WORK REQUIRED:
Each line that includes the word "years" should be copied from the records.
[EXTRACTED ENTRIES]
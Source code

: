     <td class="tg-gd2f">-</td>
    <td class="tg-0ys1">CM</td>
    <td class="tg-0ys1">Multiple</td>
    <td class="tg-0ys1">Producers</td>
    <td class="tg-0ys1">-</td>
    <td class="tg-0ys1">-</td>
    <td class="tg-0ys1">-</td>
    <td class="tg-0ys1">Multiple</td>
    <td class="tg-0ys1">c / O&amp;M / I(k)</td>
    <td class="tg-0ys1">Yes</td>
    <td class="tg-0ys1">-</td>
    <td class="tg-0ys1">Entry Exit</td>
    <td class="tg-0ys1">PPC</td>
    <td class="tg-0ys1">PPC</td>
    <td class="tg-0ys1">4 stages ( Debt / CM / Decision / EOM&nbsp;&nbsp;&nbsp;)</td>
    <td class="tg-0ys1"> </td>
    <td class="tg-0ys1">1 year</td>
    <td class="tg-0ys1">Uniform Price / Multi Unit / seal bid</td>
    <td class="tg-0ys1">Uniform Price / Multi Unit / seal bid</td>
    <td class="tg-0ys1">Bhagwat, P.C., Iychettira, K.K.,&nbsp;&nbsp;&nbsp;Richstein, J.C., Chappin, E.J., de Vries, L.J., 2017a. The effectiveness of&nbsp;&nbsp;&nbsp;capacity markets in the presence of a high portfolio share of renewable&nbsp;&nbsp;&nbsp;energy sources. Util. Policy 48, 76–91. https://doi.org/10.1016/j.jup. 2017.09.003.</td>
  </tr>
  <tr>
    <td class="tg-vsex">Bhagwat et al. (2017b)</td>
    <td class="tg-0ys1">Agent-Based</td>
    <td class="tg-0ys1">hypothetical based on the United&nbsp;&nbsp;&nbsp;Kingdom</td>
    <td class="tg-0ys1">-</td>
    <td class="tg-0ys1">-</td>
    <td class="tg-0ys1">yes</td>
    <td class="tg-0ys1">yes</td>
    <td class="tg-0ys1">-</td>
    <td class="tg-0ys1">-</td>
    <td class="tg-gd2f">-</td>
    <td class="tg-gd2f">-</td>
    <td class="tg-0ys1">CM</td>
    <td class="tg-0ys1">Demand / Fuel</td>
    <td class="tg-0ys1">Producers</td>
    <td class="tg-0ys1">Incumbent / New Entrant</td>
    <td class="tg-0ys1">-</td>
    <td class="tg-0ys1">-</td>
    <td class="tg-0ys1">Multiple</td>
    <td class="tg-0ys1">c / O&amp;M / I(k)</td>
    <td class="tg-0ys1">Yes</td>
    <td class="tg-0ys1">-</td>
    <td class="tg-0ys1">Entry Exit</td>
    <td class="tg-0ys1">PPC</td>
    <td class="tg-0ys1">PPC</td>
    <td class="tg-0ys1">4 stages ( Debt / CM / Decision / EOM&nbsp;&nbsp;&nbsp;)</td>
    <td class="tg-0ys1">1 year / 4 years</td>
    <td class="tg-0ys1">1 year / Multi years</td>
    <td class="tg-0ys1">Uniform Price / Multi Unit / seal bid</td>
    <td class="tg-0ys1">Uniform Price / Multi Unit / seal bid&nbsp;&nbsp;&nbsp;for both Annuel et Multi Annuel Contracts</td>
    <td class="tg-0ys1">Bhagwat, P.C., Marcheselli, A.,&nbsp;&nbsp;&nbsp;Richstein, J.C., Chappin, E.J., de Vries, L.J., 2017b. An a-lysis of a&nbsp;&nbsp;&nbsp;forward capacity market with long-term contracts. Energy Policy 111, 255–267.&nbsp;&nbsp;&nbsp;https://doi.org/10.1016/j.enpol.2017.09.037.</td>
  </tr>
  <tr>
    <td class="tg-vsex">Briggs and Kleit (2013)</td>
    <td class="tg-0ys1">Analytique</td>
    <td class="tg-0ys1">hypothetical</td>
[/EXTRACTED ENTRIES]
PROBLEM SOLUTION:
    <td class="tg-0ys1">1 year / 4 years</td>
    <td class="tg-0ys1">1 year / Multi years</td>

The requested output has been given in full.